== Instructions for the task ==
The answer must be every line from the entries below that contains "slow".

== Collected data ==

_ _ _

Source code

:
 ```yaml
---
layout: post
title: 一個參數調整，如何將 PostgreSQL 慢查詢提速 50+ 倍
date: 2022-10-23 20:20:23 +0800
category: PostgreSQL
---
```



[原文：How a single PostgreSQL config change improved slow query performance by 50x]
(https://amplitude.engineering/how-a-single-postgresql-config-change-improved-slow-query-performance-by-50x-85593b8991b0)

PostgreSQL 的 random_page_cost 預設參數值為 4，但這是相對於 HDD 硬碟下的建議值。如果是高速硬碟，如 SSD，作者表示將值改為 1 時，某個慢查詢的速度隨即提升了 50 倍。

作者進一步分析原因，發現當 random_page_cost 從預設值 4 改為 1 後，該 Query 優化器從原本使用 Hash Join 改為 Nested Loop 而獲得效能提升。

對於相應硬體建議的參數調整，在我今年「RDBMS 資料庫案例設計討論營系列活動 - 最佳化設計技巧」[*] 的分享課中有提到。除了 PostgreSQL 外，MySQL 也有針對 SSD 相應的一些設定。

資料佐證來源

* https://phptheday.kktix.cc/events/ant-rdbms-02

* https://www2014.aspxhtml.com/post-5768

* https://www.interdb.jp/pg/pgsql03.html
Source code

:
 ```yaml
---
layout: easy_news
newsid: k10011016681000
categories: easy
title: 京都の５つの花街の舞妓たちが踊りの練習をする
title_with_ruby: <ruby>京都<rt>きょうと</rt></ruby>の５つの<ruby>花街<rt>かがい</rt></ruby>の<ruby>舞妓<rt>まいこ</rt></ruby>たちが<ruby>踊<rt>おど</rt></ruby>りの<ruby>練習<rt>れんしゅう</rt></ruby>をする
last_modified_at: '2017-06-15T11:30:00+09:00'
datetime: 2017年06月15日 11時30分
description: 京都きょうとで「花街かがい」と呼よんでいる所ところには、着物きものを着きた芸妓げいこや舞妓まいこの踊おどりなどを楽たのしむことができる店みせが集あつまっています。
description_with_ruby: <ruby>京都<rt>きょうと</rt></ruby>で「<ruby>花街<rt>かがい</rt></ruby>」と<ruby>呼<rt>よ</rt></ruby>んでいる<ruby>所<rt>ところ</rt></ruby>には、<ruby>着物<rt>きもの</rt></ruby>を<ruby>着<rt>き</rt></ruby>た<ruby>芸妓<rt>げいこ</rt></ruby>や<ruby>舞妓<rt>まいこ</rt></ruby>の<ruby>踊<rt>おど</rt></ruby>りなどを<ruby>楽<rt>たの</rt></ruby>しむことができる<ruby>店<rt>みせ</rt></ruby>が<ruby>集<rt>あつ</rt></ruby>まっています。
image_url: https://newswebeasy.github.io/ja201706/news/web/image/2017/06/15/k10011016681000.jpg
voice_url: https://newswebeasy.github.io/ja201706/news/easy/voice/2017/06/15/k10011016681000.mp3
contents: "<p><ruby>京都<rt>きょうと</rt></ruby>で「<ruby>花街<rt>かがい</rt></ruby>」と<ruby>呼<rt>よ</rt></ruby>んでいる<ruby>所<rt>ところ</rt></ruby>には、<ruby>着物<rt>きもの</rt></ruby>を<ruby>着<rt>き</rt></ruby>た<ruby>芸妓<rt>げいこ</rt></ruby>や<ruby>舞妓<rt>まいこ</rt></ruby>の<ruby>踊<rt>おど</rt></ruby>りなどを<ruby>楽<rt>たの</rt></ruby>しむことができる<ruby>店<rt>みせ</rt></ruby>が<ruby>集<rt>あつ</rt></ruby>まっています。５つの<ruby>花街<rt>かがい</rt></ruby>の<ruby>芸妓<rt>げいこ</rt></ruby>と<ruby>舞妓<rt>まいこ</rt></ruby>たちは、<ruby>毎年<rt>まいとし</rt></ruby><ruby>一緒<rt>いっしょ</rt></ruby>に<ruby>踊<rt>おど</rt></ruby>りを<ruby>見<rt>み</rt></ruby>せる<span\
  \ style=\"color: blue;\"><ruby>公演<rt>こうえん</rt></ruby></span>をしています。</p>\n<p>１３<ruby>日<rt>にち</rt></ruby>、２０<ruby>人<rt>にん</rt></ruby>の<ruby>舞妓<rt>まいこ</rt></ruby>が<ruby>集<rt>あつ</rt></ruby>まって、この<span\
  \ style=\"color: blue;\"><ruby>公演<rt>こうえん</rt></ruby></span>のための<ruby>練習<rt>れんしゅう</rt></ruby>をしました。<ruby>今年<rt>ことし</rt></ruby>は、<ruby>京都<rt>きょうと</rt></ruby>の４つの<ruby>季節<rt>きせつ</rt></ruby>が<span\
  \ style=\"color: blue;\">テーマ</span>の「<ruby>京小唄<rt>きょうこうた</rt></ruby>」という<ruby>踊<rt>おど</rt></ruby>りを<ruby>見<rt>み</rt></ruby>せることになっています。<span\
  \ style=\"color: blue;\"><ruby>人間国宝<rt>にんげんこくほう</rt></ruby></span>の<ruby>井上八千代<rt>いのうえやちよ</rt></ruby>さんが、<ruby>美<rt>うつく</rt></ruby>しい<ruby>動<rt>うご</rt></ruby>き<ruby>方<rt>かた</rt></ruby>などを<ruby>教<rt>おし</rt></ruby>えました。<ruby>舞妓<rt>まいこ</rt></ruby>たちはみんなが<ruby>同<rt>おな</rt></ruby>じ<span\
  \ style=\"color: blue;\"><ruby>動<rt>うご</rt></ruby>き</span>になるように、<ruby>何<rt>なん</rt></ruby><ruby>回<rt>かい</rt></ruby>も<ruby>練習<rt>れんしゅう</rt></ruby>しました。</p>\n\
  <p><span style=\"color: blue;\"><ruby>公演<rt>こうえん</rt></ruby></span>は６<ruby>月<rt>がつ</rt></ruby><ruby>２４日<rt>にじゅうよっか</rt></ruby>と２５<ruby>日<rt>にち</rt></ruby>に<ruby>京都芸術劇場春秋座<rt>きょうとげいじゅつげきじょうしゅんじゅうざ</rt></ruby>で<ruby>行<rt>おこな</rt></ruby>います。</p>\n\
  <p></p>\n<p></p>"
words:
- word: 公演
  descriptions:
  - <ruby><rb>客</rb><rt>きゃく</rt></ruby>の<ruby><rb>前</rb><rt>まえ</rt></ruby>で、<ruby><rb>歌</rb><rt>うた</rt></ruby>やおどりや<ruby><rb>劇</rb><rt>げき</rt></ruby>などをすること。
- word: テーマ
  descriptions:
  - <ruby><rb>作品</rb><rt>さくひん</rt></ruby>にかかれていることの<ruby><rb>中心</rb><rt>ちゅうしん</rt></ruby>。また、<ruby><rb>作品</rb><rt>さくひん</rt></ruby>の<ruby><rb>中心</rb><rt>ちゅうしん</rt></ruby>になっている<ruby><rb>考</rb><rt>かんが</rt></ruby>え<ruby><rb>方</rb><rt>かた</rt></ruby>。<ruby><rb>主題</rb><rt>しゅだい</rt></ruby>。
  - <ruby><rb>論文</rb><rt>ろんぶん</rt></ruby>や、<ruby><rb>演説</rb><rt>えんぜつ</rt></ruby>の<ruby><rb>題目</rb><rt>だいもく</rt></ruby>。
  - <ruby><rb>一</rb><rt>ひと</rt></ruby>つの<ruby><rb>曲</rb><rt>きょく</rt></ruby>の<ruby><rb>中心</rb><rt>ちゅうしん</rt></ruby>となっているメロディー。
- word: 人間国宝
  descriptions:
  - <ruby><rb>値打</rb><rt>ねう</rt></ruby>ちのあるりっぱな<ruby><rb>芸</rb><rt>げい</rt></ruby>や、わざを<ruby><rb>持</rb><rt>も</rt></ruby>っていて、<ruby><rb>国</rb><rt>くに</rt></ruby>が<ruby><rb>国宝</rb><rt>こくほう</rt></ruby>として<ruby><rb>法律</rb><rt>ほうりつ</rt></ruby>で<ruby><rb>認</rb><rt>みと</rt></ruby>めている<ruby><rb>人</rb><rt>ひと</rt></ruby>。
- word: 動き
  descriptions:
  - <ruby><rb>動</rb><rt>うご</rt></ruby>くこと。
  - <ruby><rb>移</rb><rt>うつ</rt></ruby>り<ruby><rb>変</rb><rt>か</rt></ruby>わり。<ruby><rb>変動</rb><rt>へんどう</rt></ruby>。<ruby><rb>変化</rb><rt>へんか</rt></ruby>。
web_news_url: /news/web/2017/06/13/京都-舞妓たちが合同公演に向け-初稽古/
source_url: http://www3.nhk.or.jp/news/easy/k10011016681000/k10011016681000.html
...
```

_ _ _

== Written response ==
[原文：How a single PostgreSQL config change improved slow query performance by 50x]
(https://amplitude.engineering/how-a-single-postgresql-config-change-improved-slow-query-performance-by-50x-85593b8991b0)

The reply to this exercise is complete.